There are two distinct requirements. A book may help us to understand, but the endeavour to find God in the Bible depends on ourselves: our Lord has described it in the words He that hath ears to hear let him hear.

In order to understand the Bible when we hear it read, we should study it at home. Some elementary aids to the study of it may be useful here; for further help we shall want books specially prepared for that {48} purpose, such as the Cambridge Companion to the Bible and The Cambridge Bible for Schools, &c.

1. The Old Testament and the New Testament agree together: they have the same principles of morality, worship and doctrine. God's guidance of the writers is seen in this—the Old Testament, written at different times in the centuries before our Lord was Born, was such that the Gospel of the Revelation in Jesus was able to fit into it. As S. Augustine says,

"Novum Testamentum in Vetere latet,
Vetus Testamentum in Novo patet."

See also Article VII.

2. The failure of man to live well is shown in the Old Testament. Though he had favourable conditions and a holy law of life, a pure system of worship, and the discipline of warning and correction, the Israelite failed. Hence the Old Testament continually teaches (a) that God governs, (b) that man needs a Saviour.

3. The Old Testament consists of 3 parts (a) the Law and History, (b) the Psalms and Proverbs, (c) the Prophets.

(a) The Law and History part includes the books from Genesis to Esther, and relates the progress of the people of God from its separation as a family and its growth to be an important nation, to the downfall of its independence, and its partial recovery. The writers were a succession of prophets, who continually point to the hand of God in the events which they record.
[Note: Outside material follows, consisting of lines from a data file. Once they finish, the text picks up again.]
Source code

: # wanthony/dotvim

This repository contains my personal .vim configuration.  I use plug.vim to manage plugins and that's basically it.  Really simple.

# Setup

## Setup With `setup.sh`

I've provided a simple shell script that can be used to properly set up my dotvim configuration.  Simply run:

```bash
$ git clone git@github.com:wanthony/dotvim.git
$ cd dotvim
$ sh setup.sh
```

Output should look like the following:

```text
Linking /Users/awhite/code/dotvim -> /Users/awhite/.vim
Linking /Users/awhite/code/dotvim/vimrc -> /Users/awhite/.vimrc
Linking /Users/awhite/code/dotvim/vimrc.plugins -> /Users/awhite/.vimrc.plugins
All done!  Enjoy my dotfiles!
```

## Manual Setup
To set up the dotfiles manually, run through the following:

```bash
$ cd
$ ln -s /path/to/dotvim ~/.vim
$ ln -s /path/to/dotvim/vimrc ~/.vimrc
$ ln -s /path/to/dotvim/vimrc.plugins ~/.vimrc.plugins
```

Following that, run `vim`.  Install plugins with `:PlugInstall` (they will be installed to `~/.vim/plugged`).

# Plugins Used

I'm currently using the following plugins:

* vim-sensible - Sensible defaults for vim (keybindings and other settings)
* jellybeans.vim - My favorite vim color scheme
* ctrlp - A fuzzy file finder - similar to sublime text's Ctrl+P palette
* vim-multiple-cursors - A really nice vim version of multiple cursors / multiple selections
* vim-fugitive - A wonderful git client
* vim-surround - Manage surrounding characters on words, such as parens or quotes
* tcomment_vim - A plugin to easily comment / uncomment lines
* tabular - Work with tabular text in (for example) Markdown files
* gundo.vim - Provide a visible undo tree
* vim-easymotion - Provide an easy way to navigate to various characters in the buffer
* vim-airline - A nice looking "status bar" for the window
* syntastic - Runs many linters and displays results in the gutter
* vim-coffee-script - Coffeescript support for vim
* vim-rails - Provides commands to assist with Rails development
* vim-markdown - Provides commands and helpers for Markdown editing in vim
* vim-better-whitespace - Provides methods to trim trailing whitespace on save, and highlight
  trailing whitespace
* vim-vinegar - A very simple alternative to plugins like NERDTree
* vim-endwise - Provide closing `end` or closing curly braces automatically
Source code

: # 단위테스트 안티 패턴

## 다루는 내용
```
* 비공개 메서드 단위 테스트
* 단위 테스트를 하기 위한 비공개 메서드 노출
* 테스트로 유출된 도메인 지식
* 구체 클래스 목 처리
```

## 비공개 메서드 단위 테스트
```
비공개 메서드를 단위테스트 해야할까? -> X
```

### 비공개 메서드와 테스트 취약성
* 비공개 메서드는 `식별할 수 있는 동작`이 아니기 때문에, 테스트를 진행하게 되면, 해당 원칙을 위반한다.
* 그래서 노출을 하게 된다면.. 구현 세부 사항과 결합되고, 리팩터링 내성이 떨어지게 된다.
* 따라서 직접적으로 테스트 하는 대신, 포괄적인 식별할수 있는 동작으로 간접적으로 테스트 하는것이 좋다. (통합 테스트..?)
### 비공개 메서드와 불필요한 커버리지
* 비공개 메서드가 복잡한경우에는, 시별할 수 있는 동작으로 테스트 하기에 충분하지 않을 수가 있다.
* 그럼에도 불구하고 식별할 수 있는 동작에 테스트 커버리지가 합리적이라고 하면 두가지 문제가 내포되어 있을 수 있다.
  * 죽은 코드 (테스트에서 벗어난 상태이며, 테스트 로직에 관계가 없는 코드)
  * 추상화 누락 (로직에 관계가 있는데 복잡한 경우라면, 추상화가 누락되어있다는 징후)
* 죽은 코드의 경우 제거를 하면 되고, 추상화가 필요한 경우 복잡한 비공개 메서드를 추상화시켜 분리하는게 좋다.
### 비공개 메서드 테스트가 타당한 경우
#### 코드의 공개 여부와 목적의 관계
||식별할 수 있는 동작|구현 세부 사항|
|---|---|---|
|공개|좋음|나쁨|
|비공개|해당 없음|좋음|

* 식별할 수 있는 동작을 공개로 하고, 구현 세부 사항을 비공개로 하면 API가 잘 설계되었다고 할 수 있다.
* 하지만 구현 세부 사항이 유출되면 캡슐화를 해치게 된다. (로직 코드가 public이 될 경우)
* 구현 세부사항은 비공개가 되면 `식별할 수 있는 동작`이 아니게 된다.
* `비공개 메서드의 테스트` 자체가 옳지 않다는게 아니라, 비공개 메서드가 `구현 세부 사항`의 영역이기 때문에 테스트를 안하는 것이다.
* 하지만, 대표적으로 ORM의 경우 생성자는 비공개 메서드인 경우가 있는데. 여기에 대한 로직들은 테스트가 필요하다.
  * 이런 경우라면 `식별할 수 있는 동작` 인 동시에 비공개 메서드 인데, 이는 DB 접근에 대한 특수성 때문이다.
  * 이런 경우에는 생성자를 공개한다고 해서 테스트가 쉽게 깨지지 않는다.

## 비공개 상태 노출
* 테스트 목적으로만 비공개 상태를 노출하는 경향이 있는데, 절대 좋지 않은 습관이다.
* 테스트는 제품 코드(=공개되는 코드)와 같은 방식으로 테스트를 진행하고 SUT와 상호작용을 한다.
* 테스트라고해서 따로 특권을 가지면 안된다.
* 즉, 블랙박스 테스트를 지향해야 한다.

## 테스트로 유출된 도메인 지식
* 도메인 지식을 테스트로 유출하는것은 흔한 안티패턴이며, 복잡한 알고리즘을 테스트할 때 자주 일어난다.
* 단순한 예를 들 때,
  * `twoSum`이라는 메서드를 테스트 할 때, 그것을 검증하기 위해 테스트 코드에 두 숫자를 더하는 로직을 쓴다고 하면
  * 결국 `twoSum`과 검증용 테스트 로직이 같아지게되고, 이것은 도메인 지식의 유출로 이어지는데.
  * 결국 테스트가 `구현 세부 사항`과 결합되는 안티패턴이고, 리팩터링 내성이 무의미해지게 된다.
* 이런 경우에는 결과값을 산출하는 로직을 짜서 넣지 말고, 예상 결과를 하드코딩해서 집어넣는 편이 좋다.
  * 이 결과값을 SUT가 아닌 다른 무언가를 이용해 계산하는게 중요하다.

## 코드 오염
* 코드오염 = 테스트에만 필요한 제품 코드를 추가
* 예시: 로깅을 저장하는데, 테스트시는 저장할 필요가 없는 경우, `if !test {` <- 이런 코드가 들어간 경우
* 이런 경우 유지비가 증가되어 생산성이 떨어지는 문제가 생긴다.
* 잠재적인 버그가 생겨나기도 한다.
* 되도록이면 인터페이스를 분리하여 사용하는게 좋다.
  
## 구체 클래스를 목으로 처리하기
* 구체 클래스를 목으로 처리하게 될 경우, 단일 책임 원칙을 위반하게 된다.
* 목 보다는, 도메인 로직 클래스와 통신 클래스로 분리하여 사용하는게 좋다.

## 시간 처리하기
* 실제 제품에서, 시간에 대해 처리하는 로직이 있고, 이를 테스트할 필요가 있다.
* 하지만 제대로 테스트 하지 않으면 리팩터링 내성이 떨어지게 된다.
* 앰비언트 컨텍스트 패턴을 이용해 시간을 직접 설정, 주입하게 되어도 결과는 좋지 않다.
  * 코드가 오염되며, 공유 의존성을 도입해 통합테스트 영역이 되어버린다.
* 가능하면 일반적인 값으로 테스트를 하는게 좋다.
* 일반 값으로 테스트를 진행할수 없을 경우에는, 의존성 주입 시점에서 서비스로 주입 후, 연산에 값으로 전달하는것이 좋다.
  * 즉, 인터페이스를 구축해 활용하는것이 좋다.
(b) The Psalms and Proverbs part includes the books from Job to the Song of Solomon, and contains {49} many Hymns of prayer and praise; also discussions of deep problems of human nature and our relation to God (Job and Ecclesiastes); together with other things which stir us to a life of goodness and worship.

(c) The Prophets are not arranged in order of time at which they lived. The four Books which come first are called the Four Greater Prophets, Isaiah, Jeremiah, Ezekiel, Daniel: and are followed by the Twelve Lesser Prophets. To find the place in the Lesser Prophets it is sufficient to remember Hosea, Joel, Amos as the three which are placed first; and Haggai, Zechariah, and Malachi as the three prophets after the Captivity, and therefore placed last. Isaiah should be read with parts of Kings and Chronicles, and Haggai and Zechariah with the Books of Ezra and Nehemiah; and others in like manner according to their period.